El caso es que le dije que se vistiera y me fui a buscar el coche. Mi compañero lo acompañó hasta el portal, caminaba regular, estaba blanco como la cera. En el habitáculo de mi coche había botellas de agua a medio llenar, algún carmín, un par de mecheros sin gas, El siglo de las luces de Alejo Carpentier, y una bolsa de papel. Le di la bolsa por si quería vomitar. Pablo fue con ella todo el camino. Y consiguió dormirse. Llegamos a urgencias y no había nadie más enfermo. La mitad de Madrid debía estar en Cibeles. La otra mitad en su casa. Le atendieron enseguida. Tras exponer los hechos la doctora me miró y me preguntó que si era su madre. Sí. ¿Tiene usted migrañas? Sí. Esto es una migraña. Lo imaginaba. La doctora volvió a interpelar a Pablo. ¿Te cojo una vía y te pongo un medicamento en vena para aliviarte? Pablo suplicó que sí.

Nos dejaron en un box a oscuras. Pablo en la camilla tumbado con una vía de la que pendía un medicamento que iba cayendo gota a gota. Le estuve dando la mano toda la noche, hasta ese momento, para dejarle dormir. Lo consiguió poco antes de que vinieran a preguntarle si estaba mejor. Un poco.  Antes de prepararnos para volver a casa me acerqué a él, le di un beso, y aprovechando que estaba sin auriculares le acaricié la cara y le dije que vaya herencia le había dejado, refiriéndome a las migrañas, en clave de humor. Entonces él me dijo mamá, te quiero. Yo lo interpreté como sarcasmo, así que repliqué, bueno hombre, alguna cosa buena también te habré legado. Y él me miró fijo, y me dijo muy serio, no es sarcasmo, me da igual lo de las migrañas, que te quiero, te quiero mucho.

En el camino de vuelta estuvo mejor. No podía echar la cabeza hacia atrás porque la tenía dolorida, pero estuvo pinchando su música, así que di por hecho que no podía dolerle tanto. Volví a dejarlo en la puerta, y cuando llegué a casa después de aparcar dormía profundamente. Estuvo durmiendo hasta casi la hora de comer del día siguiente. Entonces, ya como nuevo, se levantó y se puso sus auriculares para celebrarlo.

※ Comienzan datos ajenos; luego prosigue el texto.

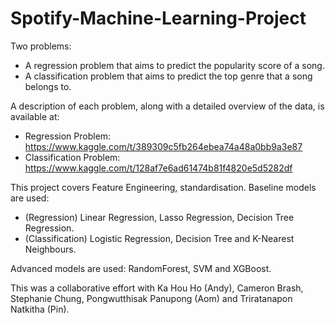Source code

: # Spotify-Machine-Learning-Project

Two problems:
- A regression problem that aims to predict the popularity score of a song.
- A classification problem that aims to predict the top genre that a song belongs to.

A description of each problem, along with a detailed overview of the data, is available at:
- Regression Problem: https://www.kaggle.com/t/389309c5fb264ebea74a48a0bb9a3e87
- Classification Problem: https://www.kaggle.com/t/128af7e6ad61474b81f4820e5d5282df

This project covers Feature Engineering, standardisation. 
Baseline models are used:
- (Regression) Linear Regression, Lasso Regression, Decision Tree Regression.
- (Classification) Logistic Regression, Decision Tree and K-Nearest Neighbours. 


Advanced models are used: RandomForest, SVM and XGBoost.

This was a collaborative effort with Ka Hou Ho (Andy), Cameron Brash, Stephanie Chung, Pongwutthisak Panupong (Aom) and Triratanapon Natkitha (Pin).
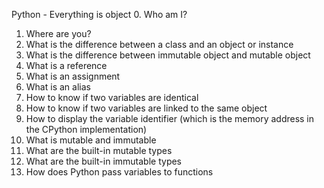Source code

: Python - Everything is object
0. Who am I?
1. Where are you?
2. What is the difference between a class and an object or instance
3. What is the difference between immutable object and mutable object
4. What is a reference
5. What is an assignment
6. What is an alias
7. How to know if two variables are identical
8. How to know if two variables are linked to the same object
9. How to display the variable identifier (which is the memory address in the CPython implementation)
10. What is mutable and immutable
11. What are the built-in mutable types
12. What are the built-in immutable types
13. How does Python pass variables to functions

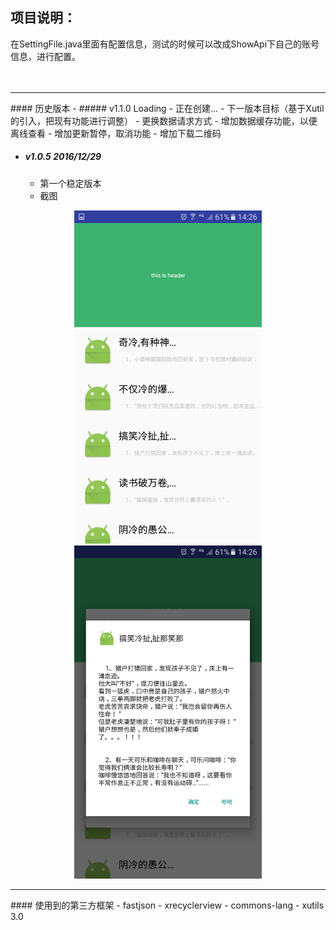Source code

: ## 项目说明：

 在SettingFile.java里面有配置信息，测试的时候可以改成ShowApi下自己的账号信息，进行配置。
&emsp;  
&ensp;  
&ensp;

<hr/>
#### 历史版本
- ##### v1.1.0  Loading
  - 正在创建...
  - 下一版本目标（基于Xutil的引入，把现有功能进行调整）
    - 更换数据请求方式
    - 增加数据缓存功能，以便离线查看
    - 增加更新暂停，取消功能
    - 增加下载二维码

- ##### v1.0.5  2016/12/29
  - 第一个稳定版本
  - 截图
<div align="center">
<img src="img/Screenshot_20161229-142632.png" width="300"/>
<img src="img/Screenshot_20161229-142627.png" width="300"/>
</div>

<hr/>
#### 使用到的第三方框架
- fastjson
- xrecyclerview
- commons-lang
- xutils 3.0
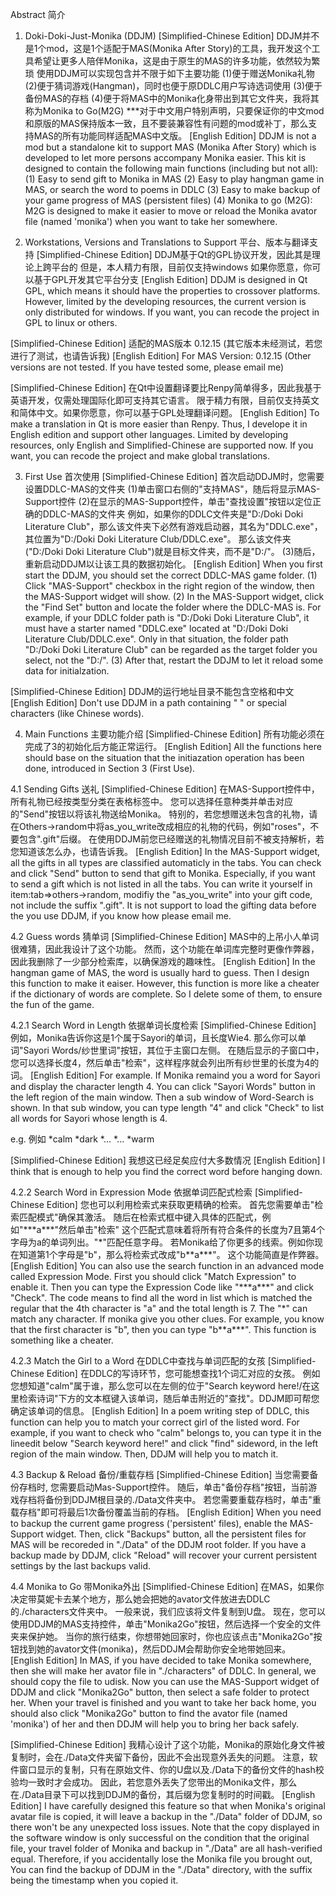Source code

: Abstract 简介

1. Doki-Doki-Just-Monika (DDJM)
[Simplified-Chinese Edition]
DDJM并不是1个mod，这是1个适配于MAS(Monika After Story)的工具，我开发这个工具希望让更多人陪伴Monika，这是由于原生的MAS的许多功能，依然较为繁琐
使用DDJM可以实现包含并不限于如下主要功能
(1)便于赠送Monika礼物
(2)便于猜词游戏(Hangman)，同时也便于原DDLC用户写诗选词使用
(3)便于备份MAS的存档
(4)便于将MAS中的Monika化身带出到其它文件夹，我将其称为Monika to Go(M2G)
***对于中文用户特别声明，只要保证你的中文mod和原版的MAS保持版本一致，且不要装兼容性有问题的mod或补丁，那么支持MAS的所有功能同样适配MAS中文版。
[English Edition]
DDJM is not a mod but a standalone kit to support MAS (Monika After Story) which is developed to let more persons accompany Monika easier.
This kit is designed to contain the following main functions (including but not all):
(1) Easy to send gift to Monika in MAS
(2) Easy to play hangman game in MAS, or search the word to poems in DDLC
(3) Easy to make backup of your game progress of MAS (persistent files)
(4) Monika to go (M2G): M2G is designed to make it easier to move or reload the Monika avator file (named 'monika') when you want to take her somewhere.

2. Workstations, Versions and Translations to Support 平台、版本与翻译支持
[Simplified-Chinese Edition]
DDJM基于Qt的GPL协议开发，因此其是理论上跨平台的
但是，本人精力有限，目前仅支持windows
如果你愿意，你可以基于GPL开发其它平台分支
[English Edition]
DDJM is designed in Qt GPL, which means it should have the properties to crossover platforms.
However, limited by the developing resources, the current version is only distributed for windows.
If you want, you can recode the project in GPL to linux or others.

[Simplified-Chinese Edition]
适配的MAS版本 0.12.15 (其它版本未经测试，若您进行了测试，也请告诉我)
[English Edition]
For MAS Version: 0.12.15 (Other versions are not tested. If you have tested some, please email me)

[Simplified-Chinese Edition]
在Qt中设置翻译要比Renpy简单得多，因此我基于英语开发，仅需处理国际化即可支持其它语言。
限于精力有限，目前仅支持英文和简体中文。如果你愿意，你可以基于GPL处理翻译问题。
[English Edition]
To make a translation in Qt is more easier than Renpy. Thus, I develope it in English edition and support other languages.
Limited by developing resources, only English and Simplified-Chinese are supported now. If you want, you can recode the project and make global translations.

3. First Use 首次使用
[Simplified-Chinese Edition]
首次启动DDJM时，您需要设置DDLC-MAS的文件夹
(1)单击窗口右侧的"支持MAS"，随后将显示MAS-Support控件
(2)在显示的MAS-Support控件，单击"查找设置"按钮以定位正确的DDLC-MAS的文件夹
例如，如果你的DDLC文件夹是"D:/Doki Doki Literature Club"，那么该文件夹下必然有游戏启动器，其名为"DDLC.exe"，其位置为"D:/Doki Doki Literature Club/DDLC.exe"。
那么该文件夹("D:/Doki Doki Literature Club")就是目标文件夹，而不是"D:/"。
(3)随后，重新启动DDJM以让该工具的数据初始化。
[English Edition]
When you first start the DDJM, you should set the correct DDLC-MAS game folder.
(1) Click "MAS-Support" checkbox in the right region of the window, then the MAS-Support widget will show.
(2) In the MAS-Support widget, click the "Find Set" button and locate the folder where the DDLC-MAS is.
For example, if your DDLC folder path is "D:/Doki Doki Literature Club", it must have a starter named "DDLC.exe" located at "D:/Doki Doki Literature Club/DDLC.exe".
Only in that situation, the folder path "D:/Doki Doki Literature Club" can be regarded as the target folder you select, not the "D:/".
(3) After that, restart the DDJM to let it reload some data for initialzation.

[Simplified-Chinese Edition]
DDJM的运行地址目录不能包含空格和中文
[English Edition]
Don't use DDJM in a path containing " " or special characters (like Chinese words).

4. Main Functions 主要功能介绍
[Simplified-Chinese Edition]
所有功能必须在完成了3的初始化后方能正常运行。
[English Edition]
All the functions here should base on the situation that the initiazation operation has been done, introduced in Section 3 (First Use).

4.1 Sending Gifts 送礼
[Simplified-Chinese Edition]
在MAS-Support控件中，所有礼物已经按类型分类在表格标签中。
您可以选择任意种类并单击对应的"Send"按钮以将该礼物送给Monika。
特别的，若您想赠送未包含的礼物，请在Others->random中将as_you_write改成相应的礼物的代码，例如"roses"，不要包含".gift"后缀。
在使用DDJM前您已经赠送的礼物情况目前不被支持解析，若您知道该怎么办，也请告诉我。
[English Edition]
In the MAS-Support widget, all the gifts in all types are classified automaticly in the tabs.
You can check and click "Send" button to send that gift to Monika.
Especially, if you want to send a gift which is not listed in all the tabs. You can write it yourself in item:tab=>others->random, modifiy the "as_you_write" into your gift code, not include the suffix ".gift".
It is not support to load the gifting data before the you use DDJM, if you know how please email me.

4.2 Guess words 猜单词
[Simplified-Chinese Edition]
MAS中的上吊小人单词很难猜，因此我设计了这个功能。
然而，这个功能在单词库完整时更像作弊器，因此我删除了一少部分检索库，以确保游戏的趣味性。
[English Edition]
In the hangman game of MAS, the word is usually hard to guess. Then I design this function to make it eaiser.
However, this function is more like a cheater if the dictionary of words are complete. So I delete some of them, to ensure the fun of the game.

4.2.1 Search Word in Length 依据单词长度检索
[Simplified-Chinese Edition]
例如，Monika告诉你这是1个属于Sayori的单词，且长度Wie4.
那么你可以单词"Sayori Words/纱世里词"按钮，其位于主窗口左侧。
在随后显示的子窗口中，您可以选择长度4，然后单击"检索"，这样程序就会列出所有纱世里的长度为4的词。
[English Edition]
For example. If Monika remaind you a word for Sayori and display the character length 4.
You can click "Sayori Words" button in the left region of the main window.
Then a sub window of Word-Search is shown.
In that sub window, you can type length "4" and click "Check" to list all words for Sayori whose length is 4.

e.g. 例如
*calm
*dark
*...
*...
*warm

[Simplified-Chinese Edition]
我想这已经足矣应付大多数情况
[English Edition]
I think that is enough to help you find the correct word before hanging down.

4.2.2 Search Word in Expression Mode 依据单词匹配式检索
[Simplified-Chinese Edition]
您也可以利用检索式来获取更精确的检索。
首先您需要单击"检索匹配模式"确保其激活。
随后在检索式框中键入具体的匹配式，例如"\*\*\*a\*\*\*"然后单击"检索"
这个匹配式意味着将所有符合条件的长度为7且第4个字母为a的单词列出。"\*"匹配任意字母。
若Monika给了你更多的线索。例如你现在知道第1个字母是"b"，那么将检索式改成"b\*\*a\*\*\*"。
这个功能简直是作弊器。
[English Edition]
You can also use the search function in an advanced mode called Expression Mode.
First you should click "Match Expression" to enable it.
Then you can type the Expression Code like "\*\*\*a\*\*\*" and click "Check".
The code means to find all the word in list which is matched the regular that the 4th character is "a" and the total length is 7.
The "\*" can match any character.
If monika give you other clues. For example, you know that the first character is "b", then you can type "b\*\*a\*\*\*".
This function is something like a cheater.

4.2.3 Match the Girl to a Word 在DDLC中查找与单词匹配的女孩
[Simplified-Chinese Edition]
在DDLC的写诗环节，您可能想查找1个词汇对应的女孩。
例如您想知道"calm"属于谁，那么您可以在左侧的位于"Search keyword here!/在这里检索诗词"下方的文本框键入该单词，随后单击附近的"查找"。DDJM即可帮您确定该单词的信息。
[English Edition]
In a poem writing step of DDLC, this function can help you to match your correct girl of the listed word.
For example, if you want to check who "calm" belongs to, you can type it in the lineedit below "Search keyword here!" and click "find" sideword, in the left region of the main window.
Then, DDJM will help you to match it.

4.3 Backup & Reload 备份/重载存档
[Simplified-Chinese Edition]
当您需要备份存档时, 您需要启动Mas-Support控件。
随后，单击"备份存档"按钮，当前游戏存档将备份到DDJM根目录的./Data文件夹中。
若您需要重载存档时，单击"重载存档"即可将最后1次备份覆盖当前的存档。
[English Edition]
When you need to backup the current game progress ('persistent' files), enable the MAS-Support widget.
Then, click "Backups" button, all the persistent files for MAS will be recoreded in "./Data" of the DDJM root folder.
If you have a backup made by DDJM, click "Reload" will recover your current persistent settings by the last backups valid.

4.4 Monika to Go 带Monika外出
[Simplified-Chinese Edition]
在MAS，如果你决定带莫妮卡去某个地方，那么她会把她的avator文件放进去DDLC的./characters文件夹中。
一般来说，我们应该将文件复制到U盘。
现在，您可以使用DDJM的MAS支持控件，单击"Monika2Go"按钮，然后选择一个安全的文件夹来保护她。
当你的旅行结束，你想带她回家时，你也应该点击"Monika2Go"按钮找到她的avator文件(monika)，然后DDJM会帮助你安全地带她回来。
[English Edition]
In MAS, if you have decided to take Monika somewhere, then she will make her avator file in "./characters" of DDLC.
In general, we should copy the file to udisk.
Now you can use the MAS-Support widget of DDJM and click "Monika2Go" button, then select a safe folder to protect her.
When your travel is finished and you want to take her back home, you should also click "Monika2Go" button to find the avator file (named 'monika') of her and then DDJM will help you to bring her back safely.

[Simplified-Chinese Edition]
我精心设计了这个功能，Monika的原始化身文件被复制时，会在./Data文件夹留下备份，因此不会出现意外丢失的问题。
注意，软件窗口显示的复制，只有在原始文件、你的U盘以及./Data下的备份文件的hash校验均一致时才会成功。
因此，若您意外丢失了您带出的Monika文件，那么在./Data目录下可以找到DDJM的备份，其后缀为您复制时的时间戳。
[English Edition]
I have carefully designed this feature so that when Monika's original avatar file is copied, it will leave a backup in the "./Data" folder of DDJM, so there won't be any unexpected loss issues.
Note that the copy displayed in the software window is only successful on the condition that the original file, your travel folder of Monika and backup in "./Data" are all hash-verified equal.
Therefore, if you accidentally lose the Monika file you brought out, You can find the backup of DDJM in the "./Data" directory, with the suffix being the timestamp when you copied it.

Unos días más tarde me llamó mi madre. Hablo con mi madre una vez a la semana. No es mucho, pero el día que hablamos la conversación se alarga un buen rato. Casi siempre le cuento cosas que pasan con mis hijos. Esa tarde me llamó mientras conducía, y estuve hablando con ella con el manos libres, casi no me oía, pero yo seguía hablando. Le estuve contando las novedades en el proceso de admisión del instituto de Miguel, y que no le habían puesto los puntos por tener un hermano estudiando en el centro, así que había tenido que poner una reclamación. Y le conté la primera migraña de Pablo. Mi madre se quedó muy disgustada, porque ella también las tiene, y siempre se ha sentido responsable de mis migrañas, y ahora de las de su nieto.  Se había podido comer las yemas rotas y los empieces del redondo de ternera, pero no había sido capaz de controlar su genética. Entonces me hubiera gustado cortarla en su discurso, y decirle te quiero, mucho, a pesar de las migrañas, a pesar de cualquier cosa. Pero no lo hice. Tanto escribir y tanto hablar, y mi hijo, con sus auriculares puestos, sabe decir las cosas a tiempo bastante mejor que yo.